Before market open on Thursday, August 22, GameStop (NYSE:GME) will report its fiscal Q2:13 (ending July) results, and host a conference call at 8:00am PT (webcast: http://investor.gamestop.com).
We expect GameStop to report Q2 EPS at the high end of guidance on mix. Our current estimates are for revenue of $1.30 billion and EPS of $0.08, vs. consensus of $1.35 billion and $0.04. Console/handheld combined HW and SW sales, according to NPD, were down 27.8 percent, well below comps guidance of down 16.0 – 12.5 percent. However, we expect share gains, high-margin digital and mobile growth, and share repurchases to allow the company to deliver Q2 EPS at the high end of guidance of $0.01 – 0.07. We note that at the end of Q1, GameStop reiterated FY:13 growth guidance for digital of 25 – 35% (implying roughly $788 –851 million of revenue for the year) and mobile of 30 – 40 percent (roughly $239 – 258 million). Also, GameStop may have reduced marketing spending in response to worse-than-expected demand as the quarter progressed.
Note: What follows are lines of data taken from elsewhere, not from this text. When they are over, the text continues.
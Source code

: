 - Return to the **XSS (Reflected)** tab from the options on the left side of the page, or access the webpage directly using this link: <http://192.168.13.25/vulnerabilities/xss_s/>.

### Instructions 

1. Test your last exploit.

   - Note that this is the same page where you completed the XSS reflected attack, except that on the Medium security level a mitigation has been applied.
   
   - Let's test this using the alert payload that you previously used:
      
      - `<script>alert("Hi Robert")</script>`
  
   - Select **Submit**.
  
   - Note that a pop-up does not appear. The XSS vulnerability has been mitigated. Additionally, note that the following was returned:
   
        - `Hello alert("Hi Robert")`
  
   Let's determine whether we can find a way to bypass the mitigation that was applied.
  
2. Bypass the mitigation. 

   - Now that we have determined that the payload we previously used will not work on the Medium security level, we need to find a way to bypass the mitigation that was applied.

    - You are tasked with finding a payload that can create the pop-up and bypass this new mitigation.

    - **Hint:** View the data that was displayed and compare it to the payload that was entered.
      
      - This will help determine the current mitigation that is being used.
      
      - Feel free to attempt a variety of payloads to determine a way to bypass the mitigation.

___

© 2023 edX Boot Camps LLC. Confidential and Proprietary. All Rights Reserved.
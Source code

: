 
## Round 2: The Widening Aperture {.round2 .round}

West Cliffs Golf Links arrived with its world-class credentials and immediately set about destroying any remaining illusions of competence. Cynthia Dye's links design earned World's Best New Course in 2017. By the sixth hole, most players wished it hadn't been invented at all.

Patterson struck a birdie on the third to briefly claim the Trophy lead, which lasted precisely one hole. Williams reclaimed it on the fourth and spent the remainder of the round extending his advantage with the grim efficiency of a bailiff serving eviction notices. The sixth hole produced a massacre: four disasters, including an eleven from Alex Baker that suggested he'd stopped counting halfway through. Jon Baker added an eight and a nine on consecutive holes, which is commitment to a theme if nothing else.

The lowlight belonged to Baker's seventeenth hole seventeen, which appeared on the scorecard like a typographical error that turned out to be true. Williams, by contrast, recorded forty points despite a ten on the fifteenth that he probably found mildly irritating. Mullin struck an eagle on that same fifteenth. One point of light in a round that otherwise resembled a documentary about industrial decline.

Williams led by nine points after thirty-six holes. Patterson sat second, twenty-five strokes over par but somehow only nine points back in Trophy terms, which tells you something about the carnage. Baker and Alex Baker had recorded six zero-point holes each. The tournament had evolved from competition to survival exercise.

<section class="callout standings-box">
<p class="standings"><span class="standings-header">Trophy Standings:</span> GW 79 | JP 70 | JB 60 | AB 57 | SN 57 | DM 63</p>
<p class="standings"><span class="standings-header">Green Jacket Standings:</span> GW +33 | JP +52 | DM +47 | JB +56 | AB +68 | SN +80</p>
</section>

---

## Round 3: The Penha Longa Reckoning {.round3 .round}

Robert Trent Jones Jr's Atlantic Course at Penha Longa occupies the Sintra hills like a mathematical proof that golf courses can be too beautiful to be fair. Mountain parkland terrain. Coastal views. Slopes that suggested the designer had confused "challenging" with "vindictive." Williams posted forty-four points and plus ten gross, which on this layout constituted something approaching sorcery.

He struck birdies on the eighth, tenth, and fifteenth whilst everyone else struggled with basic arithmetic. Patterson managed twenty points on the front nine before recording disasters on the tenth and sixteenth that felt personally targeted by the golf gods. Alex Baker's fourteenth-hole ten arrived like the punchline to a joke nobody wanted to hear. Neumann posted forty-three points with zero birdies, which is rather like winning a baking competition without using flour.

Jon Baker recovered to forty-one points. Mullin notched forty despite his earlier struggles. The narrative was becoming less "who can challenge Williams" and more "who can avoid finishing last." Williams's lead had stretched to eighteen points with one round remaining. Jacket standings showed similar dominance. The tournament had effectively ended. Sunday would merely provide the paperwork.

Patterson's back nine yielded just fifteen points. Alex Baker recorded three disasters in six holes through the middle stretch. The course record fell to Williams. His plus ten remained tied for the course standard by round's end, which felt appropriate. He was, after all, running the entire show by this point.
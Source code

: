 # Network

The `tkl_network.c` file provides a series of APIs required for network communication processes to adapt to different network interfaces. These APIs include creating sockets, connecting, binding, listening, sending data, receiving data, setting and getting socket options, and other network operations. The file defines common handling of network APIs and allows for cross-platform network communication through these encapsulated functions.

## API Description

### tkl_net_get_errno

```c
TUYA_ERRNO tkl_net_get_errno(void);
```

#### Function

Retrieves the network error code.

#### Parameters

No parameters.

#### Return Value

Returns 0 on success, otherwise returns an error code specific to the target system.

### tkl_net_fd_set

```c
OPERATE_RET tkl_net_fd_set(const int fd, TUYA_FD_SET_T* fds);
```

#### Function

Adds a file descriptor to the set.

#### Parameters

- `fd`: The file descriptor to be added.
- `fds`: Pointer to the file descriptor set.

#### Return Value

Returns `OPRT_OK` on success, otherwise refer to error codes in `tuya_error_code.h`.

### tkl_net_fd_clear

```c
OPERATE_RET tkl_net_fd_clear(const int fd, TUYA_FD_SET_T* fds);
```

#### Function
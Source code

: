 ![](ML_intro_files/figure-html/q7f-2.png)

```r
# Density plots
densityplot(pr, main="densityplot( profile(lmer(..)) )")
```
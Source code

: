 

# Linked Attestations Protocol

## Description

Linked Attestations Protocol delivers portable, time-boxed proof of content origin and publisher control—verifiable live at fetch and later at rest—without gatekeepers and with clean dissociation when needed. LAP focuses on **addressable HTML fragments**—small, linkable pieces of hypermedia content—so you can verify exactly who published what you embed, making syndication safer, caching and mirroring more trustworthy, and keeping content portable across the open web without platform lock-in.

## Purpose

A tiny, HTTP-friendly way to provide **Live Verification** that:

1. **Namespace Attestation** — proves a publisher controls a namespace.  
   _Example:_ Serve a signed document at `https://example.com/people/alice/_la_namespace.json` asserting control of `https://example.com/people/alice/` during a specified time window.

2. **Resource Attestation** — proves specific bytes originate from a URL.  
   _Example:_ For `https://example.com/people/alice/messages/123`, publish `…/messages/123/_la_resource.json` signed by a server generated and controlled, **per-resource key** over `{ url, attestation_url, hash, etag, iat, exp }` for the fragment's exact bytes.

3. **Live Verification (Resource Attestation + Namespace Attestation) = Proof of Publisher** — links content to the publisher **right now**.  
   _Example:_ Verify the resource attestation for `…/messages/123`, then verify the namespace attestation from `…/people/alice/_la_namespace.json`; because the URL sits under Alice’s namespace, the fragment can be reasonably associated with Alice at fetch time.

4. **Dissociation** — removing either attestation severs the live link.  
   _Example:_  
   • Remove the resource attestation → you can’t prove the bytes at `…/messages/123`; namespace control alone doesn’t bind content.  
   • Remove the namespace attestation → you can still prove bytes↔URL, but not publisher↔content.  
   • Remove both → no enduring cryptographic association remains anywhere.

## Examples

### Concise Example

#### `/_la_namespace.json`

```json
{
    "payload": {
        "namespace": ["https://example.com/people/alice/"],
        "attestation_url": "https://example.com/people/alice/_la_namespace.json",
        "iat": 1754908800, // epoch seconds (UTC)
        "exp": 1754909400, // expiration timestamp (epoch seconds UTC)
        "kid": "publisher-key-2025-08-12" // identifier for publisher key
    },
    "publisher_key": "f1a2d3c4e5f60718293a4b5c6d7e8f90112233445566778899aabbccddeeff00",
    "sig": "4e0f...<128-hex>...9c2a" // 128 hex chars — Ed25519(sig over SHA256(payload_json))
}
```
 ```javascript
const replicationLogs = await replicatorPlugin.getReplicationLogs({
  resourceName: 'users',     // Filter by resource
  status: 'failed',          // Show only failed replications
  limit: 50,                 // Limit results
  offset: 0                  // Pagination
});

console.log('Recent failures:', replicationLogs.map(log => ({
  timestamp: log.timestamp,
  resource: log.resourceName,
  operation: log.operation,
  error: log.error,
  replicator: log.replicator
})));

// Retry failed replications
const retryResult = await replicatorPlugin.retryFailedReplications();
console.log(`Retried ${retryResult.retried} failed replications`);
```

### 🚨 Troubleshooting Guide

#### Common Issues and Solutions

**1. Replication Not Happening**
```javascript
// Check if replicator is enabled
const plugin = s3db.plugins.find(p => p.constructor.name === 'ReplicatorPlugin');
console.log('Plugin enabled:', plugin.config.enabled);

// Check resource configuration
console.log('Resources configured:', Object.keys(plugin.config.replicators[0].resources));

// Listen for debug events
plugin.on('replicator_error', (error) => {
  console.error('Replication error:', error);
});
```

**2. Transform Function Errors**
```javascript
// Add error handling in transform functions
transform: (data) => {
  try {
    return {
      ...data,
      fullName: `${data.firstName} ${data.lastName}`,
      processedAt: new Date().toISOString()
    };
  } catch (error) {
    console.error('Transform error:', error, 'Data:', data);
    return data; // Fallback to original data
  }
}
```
We expect FY guidance to remain largely unchanged as Q3 looks to be much stronger. FY guidance is for comps of down 5.0 percent to up 1.5 percent and EPS of $2.90 –3.15, vs. our estimate of $3.28 and consensus of $3.15. The high end of EPS guidance, which does not factor in additional repurchases, is likely close to the mark. In particular, Q3 releases, including Take-Two’s Grand Theft Auto V (9/17) and EA’s Battlefield 4 (10/29), are likely to generate EPS well above consensus.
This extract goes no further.